- Opening Delimiter -

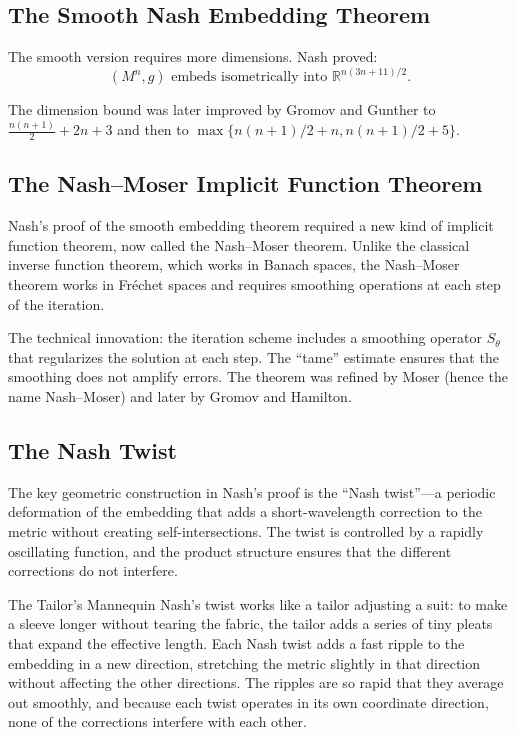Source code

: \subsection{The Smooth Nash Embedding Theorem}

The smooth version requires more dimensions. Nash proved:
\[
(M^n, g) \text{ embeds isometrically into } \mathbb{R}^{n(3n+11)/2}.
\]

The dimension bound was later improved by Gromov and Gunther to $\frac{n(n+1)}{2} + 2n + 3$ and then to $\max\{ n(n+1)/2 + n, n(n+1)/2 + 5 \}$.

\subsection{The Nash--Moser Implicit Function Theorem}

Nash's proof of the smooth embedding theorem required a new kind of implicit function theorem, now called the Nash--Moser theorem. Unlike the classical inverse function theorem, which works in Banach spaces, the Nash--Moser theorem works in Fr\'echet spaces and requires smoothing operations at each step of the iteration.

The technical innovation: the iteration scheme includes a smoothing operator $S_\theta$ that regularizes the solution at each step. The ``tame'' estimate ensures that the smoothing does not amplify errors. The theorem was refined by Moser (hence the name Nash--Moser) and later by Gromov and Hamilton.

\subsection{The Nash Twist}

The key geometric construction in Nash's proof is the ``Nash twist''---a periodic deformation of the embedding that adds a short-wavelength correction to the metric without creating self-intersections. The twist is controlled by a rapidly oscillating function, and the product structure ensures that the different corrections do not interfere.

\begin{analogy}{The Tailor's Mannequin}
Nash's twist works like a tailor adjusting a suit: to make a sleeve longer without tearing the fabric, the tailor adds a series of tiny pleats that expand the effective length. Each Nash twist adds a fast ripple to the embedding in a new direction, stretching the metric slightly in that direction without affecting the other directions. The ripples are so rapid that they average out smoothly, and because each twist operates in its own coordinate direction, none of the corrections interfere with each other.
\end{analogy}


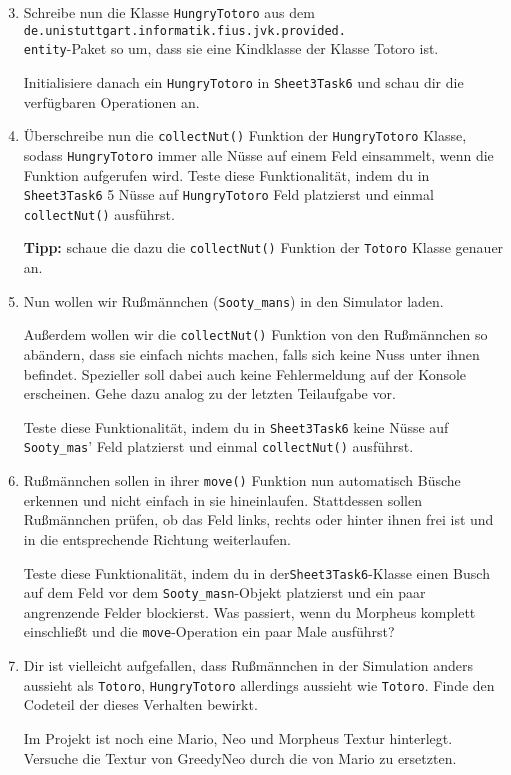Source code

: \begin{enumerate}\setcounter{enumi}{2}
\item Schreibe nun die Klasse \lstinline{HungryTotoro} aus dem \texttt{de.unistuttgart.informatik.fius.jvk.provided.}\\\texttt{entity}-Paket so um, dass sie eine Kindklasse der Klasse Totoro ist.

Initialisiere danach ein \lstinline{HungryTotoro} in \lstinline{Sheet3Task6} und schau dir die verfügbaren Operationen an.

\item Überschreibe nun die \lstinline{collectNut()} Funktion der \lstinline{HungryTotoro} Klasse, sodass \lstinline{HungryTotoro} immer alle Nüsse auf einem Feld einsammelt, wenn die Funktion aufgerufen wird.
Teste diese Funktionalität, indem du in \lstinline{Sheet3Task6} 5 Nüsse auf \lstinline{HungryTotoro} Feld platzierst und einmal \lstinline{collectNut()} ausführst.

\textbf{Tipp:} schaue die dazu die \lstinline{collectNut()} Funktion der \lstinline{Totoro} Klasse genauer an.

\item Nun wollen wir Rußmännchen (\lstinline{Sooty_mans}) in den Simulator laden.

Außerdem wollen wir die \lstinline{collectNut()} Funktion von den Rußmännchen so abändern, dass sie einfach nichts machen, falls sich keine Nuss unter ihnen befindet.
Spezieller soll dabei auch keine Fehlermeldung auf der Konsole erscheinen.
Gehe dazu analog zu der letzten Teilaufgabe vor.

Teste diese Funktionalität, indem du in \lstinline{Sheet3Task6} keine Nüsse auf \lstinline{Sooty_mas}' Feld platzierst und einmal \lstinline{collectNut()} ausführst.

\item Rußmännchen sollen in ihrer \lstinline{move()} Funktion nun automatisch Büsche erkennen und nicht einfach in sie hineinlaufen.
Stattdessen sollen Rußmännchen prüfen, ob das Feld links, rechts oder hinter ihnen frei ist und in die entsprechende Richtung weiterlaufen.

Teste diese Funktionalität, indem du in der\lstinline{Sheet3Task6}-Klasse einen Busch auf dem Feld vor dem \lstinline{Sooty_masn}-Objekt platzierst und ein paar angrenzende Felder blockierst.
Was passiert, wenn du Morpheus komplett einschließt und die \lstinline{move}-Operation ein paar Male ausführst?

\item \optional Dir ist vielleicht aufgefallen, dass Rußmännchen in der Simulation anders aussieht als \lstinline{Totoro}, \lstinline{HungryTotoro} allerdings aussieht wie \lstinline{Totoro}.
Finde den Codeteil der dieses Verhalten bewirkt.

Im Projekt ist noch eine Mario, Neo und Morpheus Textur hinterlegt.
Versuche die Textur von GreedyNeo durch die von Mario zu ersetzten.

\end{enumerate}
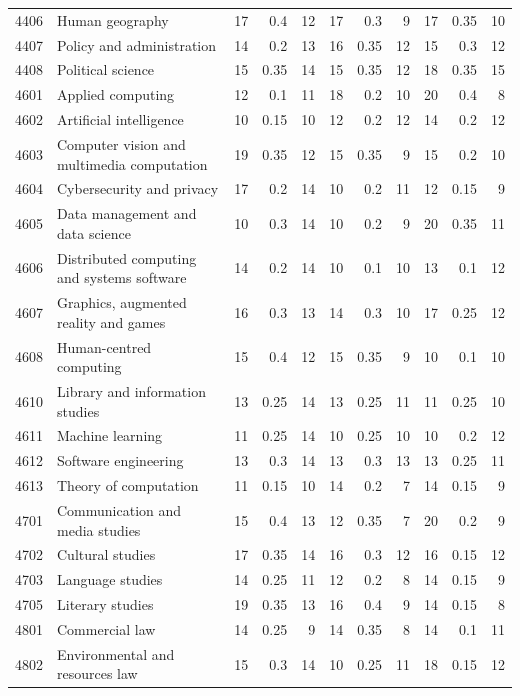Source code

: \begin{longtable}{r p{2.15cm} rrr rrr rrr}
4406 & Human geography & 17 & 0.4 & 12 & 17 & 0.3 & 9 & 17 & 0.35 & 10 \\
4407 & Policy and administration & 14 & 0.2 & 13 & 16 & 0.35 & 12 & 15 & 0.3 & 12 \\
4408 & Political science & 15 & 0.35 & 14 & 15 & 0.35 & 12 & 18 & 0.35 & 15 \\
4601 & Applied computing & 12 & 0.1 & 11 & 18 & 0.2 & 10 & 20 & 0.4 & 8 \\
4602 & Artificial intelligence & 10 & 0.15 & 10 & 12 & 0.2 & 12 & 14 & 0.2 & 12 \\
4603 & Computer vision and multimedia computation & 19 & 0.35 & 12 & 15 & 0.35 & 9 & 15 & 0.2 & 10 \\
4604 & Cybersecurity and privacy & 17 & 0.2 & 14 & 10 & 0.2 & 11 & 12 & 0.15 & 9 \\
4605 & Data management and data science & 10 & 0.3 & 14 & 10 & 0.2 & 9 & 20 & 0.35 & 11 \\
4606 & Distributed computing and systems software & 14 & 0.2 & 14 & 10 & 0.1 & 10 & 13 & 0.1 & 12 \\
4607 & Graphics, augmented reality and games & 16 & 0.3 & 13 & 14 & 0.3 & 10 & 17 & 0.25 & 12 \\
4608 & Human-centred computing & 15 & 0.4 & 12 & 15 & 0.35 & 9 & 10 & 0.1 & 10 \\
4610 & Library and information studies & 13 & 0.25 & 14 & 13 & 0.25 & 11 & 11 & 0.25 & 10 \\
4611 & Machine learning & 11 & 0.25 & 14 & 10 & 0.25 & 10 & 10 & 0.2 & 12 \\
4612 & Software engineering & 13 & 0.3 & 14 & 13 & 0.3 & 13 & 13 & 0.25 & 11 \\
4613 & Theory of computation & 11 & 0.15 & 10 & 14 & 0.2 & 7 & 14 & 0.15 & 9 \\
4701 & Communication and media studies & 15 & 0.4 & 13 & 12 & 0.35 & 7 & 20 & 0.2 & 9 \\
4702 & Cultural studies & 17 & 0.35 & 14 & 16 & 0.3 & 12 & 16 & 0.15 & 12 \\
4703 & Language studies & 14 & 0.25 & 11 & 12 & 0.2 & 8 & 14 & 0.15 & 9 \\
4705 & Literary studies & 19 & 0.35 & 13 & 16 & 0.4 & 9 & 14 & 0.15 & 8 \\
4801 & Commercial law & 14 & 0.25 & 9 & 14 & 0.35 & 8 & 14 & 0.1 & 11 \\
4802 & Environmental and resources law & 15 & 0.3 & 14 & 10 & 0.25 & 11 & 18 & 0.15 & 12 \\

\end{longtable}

- Closing Delimiter -
- Opening Delimiter -

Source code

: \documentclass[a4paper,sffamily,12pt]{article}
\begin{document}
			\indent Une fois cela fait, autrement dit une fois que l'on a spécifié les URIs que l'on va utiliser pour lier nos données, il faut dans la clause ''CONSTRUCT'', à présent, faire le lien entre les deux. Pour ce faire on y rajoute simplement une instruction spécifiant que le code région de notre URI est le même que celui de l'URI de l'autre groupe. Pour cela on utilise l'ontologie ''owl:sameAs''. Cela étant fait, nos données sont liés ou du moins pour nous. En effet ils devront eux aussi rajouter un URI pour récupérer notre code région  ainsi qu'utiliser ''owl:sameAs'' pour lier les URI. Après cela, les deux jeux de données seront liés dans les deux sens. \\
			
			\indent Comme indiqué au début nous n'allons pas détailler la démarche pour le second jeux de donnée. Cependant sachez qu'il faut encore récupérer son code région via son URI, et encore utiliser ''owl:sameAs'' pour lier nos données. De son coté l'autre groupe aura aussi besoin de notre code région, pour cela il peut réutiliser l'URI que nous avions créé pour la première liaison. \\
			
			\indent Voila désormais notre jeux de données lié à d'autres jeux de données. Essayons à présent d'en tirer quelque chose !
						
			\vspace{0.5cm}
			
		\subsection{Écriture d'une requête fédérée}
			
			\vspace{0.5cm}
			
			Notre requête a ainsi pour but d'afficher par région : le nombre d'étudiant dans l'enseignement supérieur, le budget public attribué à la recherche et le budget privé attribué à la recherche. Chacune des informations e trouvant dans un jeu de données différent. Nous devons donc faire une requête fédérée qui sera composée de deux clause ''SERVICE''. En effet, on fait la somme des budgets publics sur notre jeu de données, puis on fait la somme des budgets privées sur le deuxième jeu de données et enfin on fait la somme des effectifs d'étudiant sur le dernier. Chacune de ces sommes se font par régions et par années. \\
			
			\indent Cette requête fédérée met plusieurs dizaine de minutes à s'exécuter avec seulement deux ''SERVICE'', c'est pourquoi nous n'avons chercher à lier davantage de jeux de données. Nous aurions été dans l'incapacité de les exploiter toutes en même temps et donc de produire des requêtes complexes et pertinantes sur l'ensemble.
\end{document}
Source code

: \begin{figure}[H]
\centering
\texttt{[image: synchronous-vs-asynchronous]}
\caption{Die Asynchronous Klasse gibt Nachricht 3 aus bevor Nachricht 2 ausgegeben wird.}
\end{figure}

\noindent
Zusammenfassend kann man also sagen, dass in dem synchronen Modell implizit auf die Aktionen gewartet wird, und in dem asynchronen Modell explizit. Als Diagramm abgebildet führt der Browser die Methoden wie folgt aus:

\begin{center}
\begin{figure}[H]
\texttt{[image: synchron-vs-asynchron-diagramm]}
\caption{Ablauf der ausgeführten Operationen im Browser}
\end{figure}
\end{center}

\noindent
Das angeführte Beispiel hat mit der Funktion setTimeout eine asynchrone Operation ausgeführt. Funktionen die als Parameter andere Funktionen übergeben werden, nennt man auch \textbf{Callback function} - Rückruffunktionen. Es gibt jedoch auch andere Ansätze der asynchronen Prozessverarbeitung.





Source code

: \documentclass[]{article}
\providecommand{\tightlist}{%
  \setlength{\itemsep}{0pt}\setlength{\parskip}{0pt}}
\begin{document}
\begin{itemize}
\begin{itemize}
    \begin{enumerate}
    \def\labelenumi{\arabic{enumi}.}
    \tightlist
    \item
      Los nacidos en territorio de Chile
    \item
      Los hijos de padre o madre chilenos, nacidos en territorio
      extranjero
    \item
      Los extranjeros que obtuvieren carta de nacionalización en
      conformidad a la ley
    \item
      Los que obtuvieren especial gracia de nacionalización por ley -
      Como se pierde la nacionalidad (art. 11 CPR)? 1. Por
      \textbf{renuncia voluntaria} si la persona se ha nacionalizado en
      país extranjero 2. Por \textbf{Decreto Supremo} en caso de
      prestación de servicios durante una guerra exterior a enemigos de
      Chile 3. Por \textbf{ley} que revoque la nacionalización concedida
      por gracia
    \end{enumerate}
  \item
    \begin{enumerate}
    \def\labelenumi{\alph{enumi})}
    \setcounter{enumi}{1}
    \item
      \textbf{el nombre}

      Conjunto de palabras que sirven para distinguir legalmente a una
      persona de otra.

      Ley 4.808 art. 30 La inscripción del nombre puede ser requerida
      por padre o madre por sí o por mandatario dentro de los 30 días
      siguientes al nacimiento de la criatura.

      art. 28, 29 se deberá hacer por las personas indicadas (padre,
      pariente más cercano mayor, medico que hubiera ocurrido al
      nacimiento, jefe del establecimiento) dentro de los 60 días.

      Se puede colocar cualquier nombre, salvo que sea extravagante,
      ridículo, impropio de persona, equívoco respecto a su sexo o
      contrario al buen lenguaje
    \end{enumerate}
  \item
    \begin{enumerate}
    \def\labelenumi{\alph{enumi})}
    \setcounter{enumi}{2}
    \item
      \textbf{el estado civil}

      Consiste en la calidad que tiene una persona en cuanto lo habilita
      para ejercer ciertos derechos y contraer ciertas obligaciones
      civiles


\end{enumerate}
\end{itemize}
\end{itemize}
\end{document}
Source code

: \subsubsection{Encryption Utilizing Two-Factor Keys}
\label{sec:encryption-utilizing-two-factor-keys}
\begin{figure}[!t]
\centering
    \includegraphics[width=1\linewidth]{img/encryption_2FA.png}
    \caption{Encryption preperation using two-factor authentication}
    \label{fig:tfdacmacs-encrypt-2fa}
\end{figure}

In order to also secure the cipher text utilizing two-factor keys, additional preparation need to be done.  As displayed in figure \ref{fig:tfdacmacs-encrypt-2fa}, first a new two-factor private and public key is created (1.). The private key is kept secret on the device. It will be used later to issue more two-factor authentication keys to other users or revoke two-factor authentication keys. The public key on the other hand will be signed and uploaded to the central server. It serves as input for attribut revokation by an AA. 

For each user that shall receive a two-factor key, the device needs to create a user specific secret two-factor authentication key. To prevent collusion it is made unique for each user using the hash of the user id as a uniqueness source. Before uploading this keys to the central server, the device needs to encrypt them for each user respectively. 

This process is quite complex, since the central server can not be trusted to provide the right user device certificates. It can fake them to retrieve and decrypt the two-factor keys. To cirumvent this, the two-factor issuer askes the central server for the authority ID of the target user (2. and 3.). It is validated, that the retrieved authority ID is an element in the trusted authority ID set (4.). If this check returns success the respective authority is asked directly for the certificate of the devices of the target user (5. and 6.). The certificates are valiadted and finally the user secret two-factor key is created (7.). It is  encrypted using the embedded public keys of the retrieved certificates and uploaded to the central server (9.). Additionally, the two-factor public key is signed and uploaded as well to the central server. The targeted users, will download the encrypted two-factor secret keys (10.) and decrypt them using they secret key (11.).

- Closing Delimiter -
- Opening Delimiter -

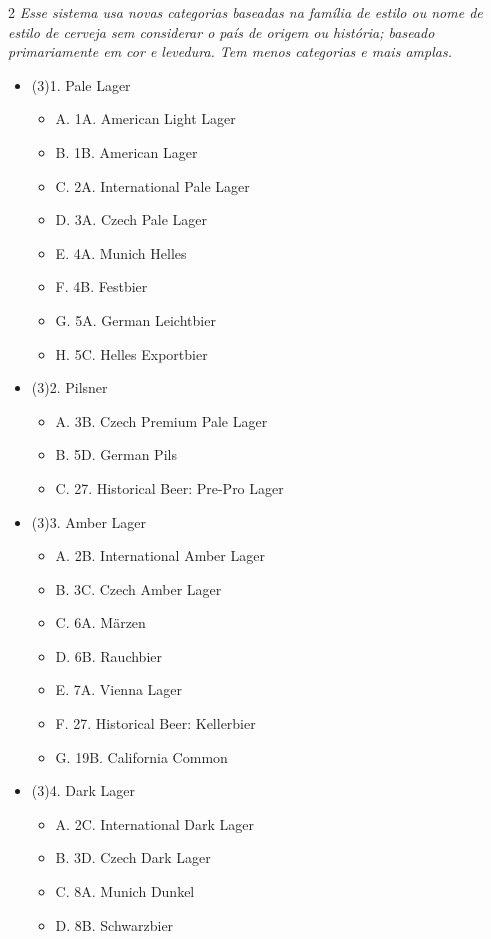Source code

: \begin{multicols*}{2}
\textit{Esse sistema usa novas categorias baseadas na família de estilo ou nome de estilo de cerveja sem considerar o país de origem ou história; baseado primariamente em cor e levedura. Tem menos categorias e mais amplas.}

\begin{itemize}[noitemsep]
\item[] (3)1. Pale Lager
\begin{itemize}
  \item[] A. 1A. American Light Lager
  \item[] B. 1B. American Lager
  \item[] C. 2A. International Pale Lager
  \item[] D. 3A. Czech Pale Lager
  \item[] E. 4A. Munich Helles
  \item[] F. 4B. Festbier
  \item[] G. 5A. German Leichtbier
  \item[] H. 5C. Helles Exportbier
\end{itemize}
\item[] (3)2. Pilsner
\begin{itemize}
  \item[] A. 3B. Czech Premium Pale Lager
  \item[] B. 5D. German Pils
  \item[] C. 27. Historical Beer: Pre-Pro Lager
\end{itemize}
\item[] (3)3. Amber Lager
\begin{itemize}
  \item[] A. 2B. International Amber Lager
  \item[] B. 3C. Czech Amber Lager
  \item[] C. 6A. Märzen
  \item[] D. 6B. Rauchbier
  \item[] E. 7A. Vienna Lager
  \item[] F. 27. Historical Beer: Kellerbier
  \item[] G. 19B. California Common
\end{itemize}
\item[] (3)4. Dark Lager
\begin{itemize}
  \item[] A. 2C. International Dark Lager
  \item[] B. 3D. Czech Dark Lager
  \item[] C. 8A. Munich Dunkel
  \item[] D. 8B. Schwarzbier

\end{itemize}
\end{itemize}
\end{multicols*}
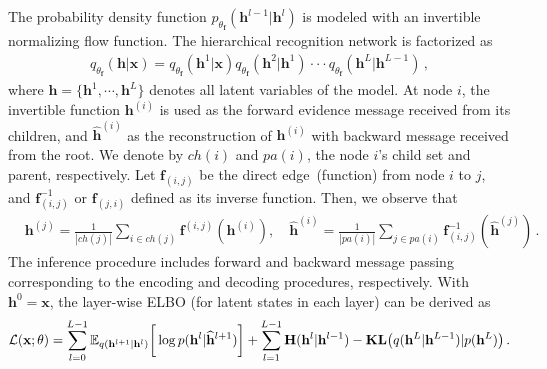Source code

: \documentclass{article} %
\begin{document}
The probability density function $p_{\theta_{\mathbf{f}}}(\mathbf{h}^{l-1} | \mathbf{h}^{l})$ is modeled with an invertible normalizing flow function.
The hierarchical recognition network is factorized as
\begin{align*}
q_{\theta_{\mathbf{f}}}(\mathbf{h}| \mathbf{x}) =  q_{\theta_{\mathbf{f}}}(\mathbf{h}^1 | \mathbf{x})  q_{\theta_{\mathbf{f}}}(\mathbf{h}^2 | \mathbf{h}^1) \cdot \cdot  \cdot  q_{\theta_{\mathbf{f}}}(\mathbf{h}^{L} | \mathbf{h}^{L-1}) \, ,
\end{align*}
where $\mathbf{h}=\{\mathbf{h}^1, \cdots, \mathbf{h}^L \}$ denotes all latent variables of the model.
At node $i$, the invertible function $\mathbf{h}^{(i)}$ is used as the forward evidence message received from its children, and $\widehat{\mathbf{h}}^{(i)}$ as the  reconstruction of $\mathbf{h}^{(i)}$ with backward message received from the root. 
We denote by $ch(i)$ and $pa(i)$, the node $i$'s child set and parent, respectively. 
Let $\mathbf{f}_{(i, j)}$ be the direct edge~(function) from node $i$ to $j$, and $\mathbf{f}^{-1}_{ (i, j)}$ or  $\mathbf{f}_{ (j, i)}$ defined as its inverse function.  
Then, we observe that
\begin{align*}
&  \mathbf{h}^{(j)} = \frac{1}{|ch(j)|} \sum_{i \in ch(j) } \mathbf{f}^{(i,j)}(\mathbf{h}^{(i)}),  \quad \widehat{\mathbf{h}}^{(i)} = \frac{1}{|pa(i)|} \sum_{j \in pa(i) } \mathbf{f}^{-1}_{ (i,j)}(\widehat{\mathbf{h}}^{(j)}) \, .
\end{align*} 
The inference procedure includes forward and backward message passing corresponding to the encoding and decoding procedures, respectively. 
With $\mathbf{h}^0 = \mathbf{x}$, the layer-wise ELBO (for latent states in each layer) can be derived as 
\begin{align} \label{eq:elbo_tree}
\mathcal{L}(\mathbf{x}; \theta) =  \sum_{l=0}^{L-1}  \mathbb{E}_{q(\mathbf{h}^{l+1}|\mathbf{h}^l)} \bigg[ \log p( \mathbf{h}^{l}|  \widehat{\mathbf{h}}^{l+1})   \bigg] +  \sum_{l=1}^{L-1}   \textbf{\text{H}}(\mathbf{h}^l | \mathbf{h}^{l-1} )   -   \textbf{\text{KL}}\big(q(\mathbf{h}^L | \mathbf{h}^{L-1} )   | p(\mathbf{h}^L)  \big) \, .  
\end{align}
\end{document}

- Closing Delimiter -

• PROBLEM
Retrieve all lines from the data that contain the string "Czech".

• YOUR SOLUTION
  \item[] D. 3A. Czech Pale Lager
  \item[] A. 3B. Czech Premium Pale Lager
  \item[] B. 3C. Czech Amber Lager
  \item[] B. 3D. Czech Dark Lager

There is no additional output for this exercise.